My junior year of high school, we got our first (black-and-white) television, and one of the most watched shows at our house was
Mutual of Omaha’s “Wild Kingdom.”
Frequently, a segment would include something about how the chief danger for this or that species of predator was none other than: man.
That fellow above is today’s example:
Sharks suffer population crash
Species that once filled the oceans is on the verge of extinction.
By MICHAEL HOPKIN
Oceanic whitetip sharks, once the most common shark in the world, are almost completely extinct, according to a new census in the Gulf of Mexico. Over the past 50 years, their numbers have crashed by more than 99% in the Gulf. Researchers think the same drop has happened around the world.
"What's shocking is that nobody noticed until now," says Julia Baum of Dalhousie University in Halifax, Canada, who took part in the analysis1. Her colleague Ransom Myers says the situation is akin to herds of buffalo disappearing from the US Great Plains without anyone noticing.
The study adds to a body of work that points to a massive decline in numbers of large predator species in the oceans. Baum and Myers previously found that silky sharks in the Gulf of Mexico have declined by around 90% since the 1950s. And hammerhead shark numbers in the Atlantic have plummeted by 89% in the past 15 years2. "Sharks are in a global extinction crisis," says Myers. "Wherever you look around the world the story is the same." But the case of the oceanic whitetip is particularly dramatic, he says.
Baum and Myers blame tuna fishing and the lucrative trade in shark fins for the animals' demise. Shark's fin soup is a prized delicacy in many regions - in Hong Kong's markets, for example, a kilogram of shark fin can fetch hundreds of dollars.

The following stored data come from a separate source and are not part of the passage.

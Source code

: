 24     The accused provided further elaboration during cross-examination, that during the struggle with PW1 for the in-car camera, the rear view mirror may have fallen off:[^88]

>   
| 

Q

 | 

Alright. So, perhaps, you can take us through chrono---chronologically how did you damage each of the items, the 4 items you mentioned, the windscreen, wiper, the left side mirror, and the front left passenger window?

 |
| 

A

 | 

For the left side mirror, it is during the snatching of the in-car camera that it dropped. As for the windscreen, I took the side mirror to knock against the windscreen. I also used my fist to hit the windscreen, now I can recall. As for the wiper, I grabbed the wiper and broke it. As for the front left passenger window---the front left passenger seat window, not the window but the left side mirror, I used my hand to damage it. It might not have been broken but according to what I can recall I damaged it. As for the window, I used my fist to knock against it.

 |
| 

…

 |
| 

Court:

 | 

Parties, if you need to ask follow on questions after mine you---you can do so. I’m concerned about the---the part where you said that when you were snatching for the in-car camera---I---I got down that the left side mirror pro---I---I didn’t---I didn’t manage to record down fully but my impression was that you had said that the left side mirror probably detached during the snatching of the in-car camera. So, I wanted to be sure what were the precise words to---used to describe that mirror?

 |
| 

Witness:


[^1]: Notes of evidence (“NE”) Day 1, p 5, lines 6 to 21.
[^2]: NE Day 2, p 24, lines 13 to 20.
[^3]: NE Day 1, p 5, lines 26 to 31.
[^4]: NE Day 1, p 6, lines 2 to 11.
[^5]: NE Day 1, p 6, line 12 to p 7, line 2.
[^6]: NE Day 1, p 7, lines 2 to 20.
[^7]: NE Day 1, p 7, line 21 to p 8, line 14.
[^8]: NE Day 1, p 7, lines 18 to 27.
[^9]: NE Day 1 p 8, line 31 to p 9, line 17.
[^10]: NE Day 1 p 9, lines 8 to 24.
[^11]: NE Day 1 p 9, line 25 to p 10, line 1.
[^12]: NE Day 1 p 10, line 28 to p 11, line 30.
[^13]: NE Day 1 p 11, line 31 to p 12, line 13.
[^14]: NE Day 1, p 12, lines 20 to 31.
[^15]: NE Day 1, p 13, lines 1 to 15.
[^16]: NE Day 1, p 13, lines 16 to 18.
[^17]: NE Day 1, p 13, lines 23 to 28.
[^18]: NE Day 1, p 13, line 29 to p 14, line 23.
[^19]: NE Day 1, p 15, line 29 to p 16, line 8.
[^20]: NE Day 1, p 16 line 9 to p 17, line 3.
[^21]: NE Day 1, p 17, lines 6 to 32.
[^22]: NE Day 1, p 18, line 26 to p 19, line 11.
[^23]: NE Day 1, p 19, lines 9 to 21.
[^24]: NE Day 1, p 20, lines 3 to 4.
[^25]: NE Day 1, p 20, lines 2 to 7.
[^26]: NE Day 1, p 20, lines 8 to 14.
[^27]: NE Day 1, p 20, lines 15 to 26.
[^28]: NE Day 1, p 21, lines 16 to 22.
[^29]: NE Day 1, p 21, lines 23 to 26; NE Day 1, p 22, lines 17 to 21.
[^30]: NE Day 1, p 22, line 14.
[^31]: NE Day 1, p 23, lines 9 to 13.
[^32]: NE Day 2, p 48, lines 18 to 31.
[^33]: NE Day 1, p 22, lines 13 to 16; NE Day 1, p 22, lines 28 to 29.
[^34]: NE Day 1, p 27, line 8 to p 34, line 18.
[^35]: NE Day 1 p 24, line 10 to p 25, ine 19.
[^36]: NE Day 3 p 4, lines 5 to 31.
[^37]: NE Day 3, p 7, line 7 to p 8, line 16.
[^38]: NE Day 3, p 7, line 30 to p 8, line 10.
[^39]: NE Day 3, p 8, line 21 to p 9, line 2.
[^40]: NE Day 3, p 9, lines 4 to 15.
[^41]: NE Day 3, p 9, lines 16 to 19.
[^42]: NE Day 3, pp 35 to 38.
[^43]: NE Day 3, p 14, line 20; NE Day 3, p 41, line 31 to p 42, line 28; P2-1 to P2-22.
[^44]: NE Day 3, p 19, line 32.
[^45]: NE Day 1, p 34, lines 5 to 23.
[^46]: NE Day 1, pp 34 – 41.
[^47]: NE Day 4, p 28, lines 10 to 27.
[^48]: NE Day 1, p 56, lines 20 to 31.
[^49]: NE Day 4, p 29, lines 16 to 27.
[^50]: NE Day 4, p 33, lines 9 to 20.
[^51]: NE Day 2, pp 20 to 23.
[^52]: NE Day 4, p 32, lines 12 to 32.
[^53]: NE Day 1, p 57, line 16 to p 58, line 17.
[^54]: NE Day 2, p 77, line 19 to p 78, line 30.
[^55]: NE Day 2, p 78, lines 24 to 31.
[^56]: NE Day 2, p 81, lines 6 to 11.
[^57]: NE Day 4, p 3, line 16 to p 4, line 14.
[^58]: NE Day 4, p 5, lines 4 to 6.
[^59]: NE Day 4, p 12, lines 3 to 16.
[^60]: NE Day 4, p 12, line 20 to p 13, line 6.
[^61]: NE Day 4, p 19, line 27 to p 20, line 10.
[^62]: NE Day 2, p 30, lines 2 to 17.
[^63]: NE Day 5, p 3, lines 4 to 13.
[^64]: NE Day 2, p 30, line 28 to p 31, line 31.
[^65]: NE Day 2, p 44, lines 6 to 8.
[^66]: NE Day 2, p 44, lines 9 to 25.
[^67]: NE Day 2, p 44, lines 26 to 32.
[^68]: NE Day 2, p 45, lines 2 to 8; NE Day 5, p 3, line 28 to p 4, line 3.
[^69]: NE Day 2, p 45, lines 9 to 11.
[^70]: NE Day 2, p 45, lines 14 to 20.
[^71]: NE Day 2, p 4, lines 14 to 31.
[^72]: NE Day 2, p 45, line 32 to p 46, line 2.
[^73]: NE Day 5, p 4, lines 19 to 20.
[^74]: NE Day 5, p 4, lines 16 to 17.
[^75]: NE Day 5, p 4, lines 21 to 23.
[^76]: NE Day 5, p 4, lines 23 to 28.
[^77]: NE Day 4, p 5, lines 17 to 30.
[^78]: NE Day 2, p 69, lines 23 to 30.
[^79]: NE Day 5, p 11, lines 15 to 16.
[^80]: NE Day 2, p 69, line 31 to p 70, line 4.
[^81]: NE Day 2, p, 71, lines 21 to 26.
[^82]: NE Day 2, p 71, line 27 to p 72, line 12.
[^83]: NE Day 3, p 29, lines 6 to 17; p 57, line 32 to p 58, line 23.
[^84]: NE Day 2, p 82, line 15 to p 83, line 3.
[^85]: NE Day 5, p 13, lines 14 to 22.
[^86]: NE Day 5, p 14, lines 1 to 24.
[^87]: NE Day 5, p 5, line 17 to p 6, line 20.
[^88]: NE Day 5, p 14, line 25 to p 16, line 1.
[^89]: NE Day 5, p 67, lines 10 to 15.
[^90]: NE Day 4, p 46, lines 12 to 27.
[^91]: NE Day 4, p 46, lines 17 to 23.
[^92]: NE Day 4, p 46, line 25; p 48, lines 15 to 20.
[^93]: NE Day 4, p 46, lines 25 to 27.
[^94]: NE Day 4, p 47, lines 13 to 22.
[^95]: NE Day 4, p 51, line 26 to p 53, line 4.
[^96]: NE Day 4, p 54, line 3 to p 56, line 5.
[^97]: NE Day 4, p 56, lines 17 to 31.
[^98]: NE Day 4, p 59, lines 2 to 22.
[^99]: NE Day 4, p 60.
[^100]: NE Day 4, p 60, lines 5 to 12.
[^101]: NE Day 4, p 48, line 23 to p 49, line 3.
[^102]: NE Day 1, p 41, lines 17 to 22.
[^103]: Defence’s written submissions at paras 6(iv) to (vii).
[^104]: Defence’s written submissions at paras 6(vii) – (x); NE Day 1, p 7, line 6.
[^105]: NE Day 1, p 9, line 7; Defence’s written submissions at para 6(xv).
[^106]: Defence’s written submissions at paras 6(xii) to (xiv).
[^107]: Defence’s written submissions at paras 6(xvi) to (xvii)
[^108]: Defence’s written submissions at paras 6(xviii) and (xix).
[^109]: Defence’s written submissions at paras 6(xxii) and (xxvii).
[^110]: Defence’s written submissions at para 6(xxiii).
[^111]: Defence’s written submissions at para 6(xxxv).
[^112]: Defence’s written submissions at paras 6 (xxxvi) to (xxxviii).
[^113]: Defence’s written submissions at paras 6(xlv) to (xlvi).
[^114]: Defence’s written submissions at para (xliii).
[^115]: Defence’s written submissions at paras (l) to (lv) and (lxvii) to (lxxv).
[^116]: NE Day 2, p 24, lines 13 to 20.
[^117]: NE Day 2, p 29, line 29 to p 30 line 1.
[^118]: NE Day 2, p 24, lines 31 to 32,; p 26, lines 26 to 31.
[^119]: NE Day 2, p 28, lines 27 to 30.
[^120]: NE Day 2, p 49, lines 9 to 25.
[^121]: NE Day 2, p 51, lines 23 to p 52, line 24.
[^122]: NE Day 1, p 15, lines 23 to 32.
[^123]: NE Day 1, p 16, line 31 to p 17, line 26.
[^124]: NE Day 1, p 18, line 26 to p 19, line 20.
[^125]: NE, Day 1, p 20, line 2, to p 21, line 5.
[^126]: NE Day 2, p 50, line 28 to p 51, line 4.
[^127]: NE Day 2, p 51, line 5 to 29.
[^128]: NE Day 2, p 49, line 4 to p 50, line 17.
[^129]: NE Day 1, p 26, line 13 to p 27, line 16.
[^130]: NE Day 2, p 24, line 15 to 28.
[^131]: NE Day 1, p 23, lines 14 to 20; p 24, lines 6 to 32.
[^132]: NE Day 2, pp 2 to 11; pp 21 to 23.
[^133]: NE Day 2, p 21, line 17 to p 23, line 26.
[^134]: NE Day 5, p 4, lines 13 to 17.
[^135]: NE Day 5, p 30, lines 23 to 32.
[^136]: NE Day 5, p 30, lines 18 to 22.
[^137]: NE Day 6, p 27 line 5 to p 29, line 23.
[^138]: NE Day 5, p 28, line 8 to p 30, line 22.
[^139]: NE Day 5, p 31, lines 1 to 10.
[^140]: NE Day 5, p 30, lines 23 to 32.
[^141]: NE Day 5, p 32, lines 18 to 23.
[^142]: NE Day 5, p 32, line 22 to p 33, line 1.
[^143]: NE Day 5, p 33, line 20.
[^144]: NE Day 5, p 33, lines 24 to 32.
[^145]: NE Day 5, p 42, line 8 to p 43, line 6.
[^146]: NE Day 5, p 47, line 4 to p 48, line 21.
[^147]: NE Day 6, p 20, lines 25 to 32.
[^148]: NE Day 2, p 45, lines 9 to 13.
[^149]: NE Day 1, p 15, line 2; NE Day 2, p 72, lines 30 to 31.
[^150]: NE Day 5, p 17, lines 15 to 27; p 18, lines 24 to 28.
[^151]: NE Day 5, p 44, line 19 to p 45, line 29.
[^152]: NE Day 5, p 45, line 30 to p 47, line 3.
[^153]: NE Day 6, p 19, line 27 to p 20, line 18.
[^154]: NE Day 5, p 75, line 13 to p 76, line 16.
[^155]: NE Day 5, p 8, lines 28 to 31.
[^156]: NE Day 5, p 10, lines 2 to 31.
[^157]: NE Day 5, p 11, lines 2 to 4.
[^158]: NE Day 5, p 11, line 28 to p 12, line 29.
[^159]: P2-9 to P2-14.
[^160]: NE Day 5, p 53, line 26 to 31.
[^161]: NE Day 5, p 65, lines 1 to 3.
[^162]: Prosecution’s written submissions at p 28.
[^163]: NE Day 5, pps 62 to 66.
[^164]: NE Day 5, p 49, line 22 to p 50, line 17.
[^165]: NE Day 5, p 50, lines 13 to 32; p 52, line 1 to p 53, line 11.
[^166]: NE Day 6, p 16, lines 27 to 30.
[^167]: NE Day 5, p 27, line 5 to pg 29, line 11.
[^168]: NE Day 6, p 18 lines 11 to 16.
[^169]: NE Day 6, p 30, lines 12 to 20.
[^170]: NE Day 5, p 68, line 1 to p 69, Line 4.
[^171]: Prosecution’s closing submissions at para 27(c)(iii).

The sharks are often hooked on the long lines used to catch tuna, Myers explains. Although US law prevents fishermen from cutting off the sharks' fins, the practice is rife in many areas of the world. "It's very difficult for poor fishermen to resist catching them," Myers says.
Some people still
don’t get it:
An advocate for U.S. fishermen disputed the study as a whole, saying its authors failed to recognize that changes in fishing technology over the past 20 years had drastically reduced the amount of sharks accidentally caught by fishermen going for tuna or other fish.

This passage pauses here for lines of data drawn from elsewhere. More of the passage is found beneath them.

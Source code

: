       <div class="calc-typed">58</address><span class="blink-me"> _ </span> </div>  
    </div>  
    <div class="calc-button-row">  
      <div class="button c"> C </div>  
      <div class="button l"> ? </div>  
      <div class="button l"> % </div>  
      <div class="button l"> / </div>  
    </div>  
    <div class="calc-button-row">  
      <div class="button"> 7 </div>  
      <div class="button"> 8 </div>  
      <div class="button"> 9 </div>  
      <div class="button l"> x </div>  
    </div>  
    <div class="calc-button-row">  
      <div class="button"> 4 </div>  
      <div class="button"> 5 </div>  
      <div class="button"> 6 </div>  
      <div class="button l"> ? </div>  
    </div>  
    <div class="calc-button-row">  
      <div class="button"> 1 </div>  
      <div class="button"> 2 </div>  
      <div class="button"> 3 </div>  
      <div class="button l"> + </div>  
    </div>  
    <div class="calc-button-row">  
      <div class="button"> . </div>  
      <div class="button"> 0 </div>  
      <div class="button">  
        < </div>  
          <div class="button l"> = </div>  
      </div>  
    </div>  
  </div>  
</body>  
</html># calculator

"This study is not science. It's pretty random speculation," said Nelson Beiderman, executive director of the Blue Water Fishermen's Association.
But Myers said previous studies have shown that changes in fishing technology had little effect on accidental shark catches. He said fishermen in the 1950s reported that whitetips were everywhere in the open Gulf. Now they are rarely seen, he said.
"In descriptions from earlier studies, scientists were astounded at how abundant whitetips were," he said.